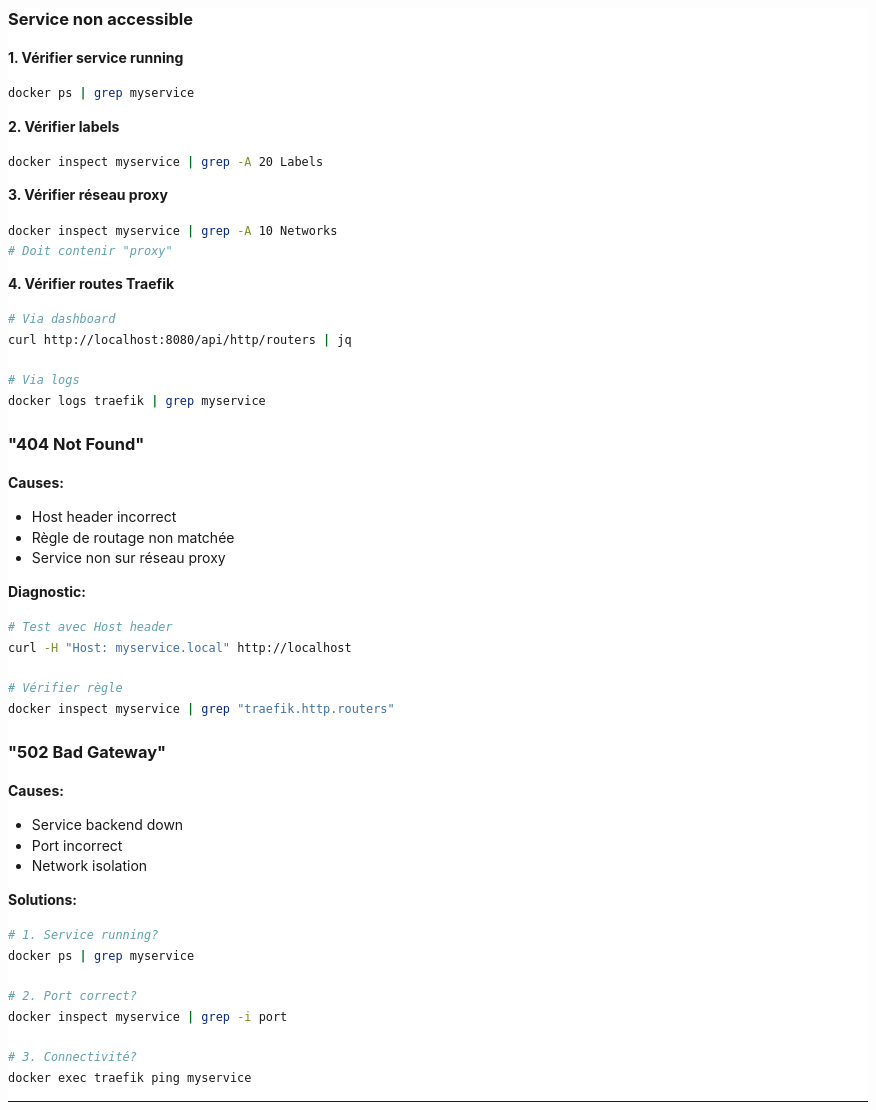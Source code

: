### Service non accessible

**1. Vérifier service running**

```bash
docker ps | grep myservice
```

**2. Vérifier labels**

```bash
docker inspect myservice | grep -A 20 Labels
```

**3. Vérifier réseau proxy**

```bash
docker inspect myservice | grep -A 10 Networks
# Doit contenir "proxy"
```

**4. Vérifier routes Traefik**

```bash
# Via dashboard
curl http://localhost:8080/api/http/routers | jq

# Via logs
docker logs traefik | grep myservice
```

### "404 Not Found"

**Causes:**
- Host header incorrect
- Règle de routage non matchée
- Service non sur réseau proxy

**Diagnostic:**

```bash
# Test avec Host header
curl -H "Host: myservice.local" http://localhost

# Vérifier règle
docker inspect myservice | grep "traefik.http.routers"
```

### "502 Bad Gateway"

**Causes:**
- Service backend down
- Port incorrect
- Network isolation

**Solutions:**

```bash
# 1. Service running?
docker ps | grep myservice

# 2. Port correct?
docker inspect myservice | grep -i port

# 3. Connectivité?
docker exec traefik ping myservice
```

---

● ● ● ● ● ● ●

■ About this exercise
Could you retype all the entries above exactly, without the pictures?

■ Task output
Source code

:### Service non accessible

**1. Vérifier service running**

```bash
docker ps | grep myservice
```

**2. Vérifier labels**

```bash
docker inspect myservice | grep -A 20 Labels
```

**3. Vérifier réseau proxy**

```bash
docker inspect myservice | grep -A 10 Networks
# Doit contenir "proxy"
```

**4. Vérifier routes Traefik**

```bash
# Via dashboard
curl http://localhost:8080/api/http/routers | jq

# Via logs
docker logs traefik | grep myservice
```

### "404 Not Found"

**Causes:**
- Host header incorrect
- Règle de routage non matchée
- Service non sur réseau proxy

**Diagnostic:**

```bash
# Test avec Host header
curl -H "Host: myservice.local" http://localhost

# Vérifier règle
docker inspect myservice | grep "traefik.http.routers"
```

### "502 Bad Gateway"

**Causes:**
- Service backend down
- Port incorrect
- Network isolation

**Solutions:**

```bash
# 1. Service running?
docker ps | grep myservice

# 2. Port correct?
docker inspect myservice | grep -i port

# 3. Connectivité?
docker exec traefik ping myservice
```

---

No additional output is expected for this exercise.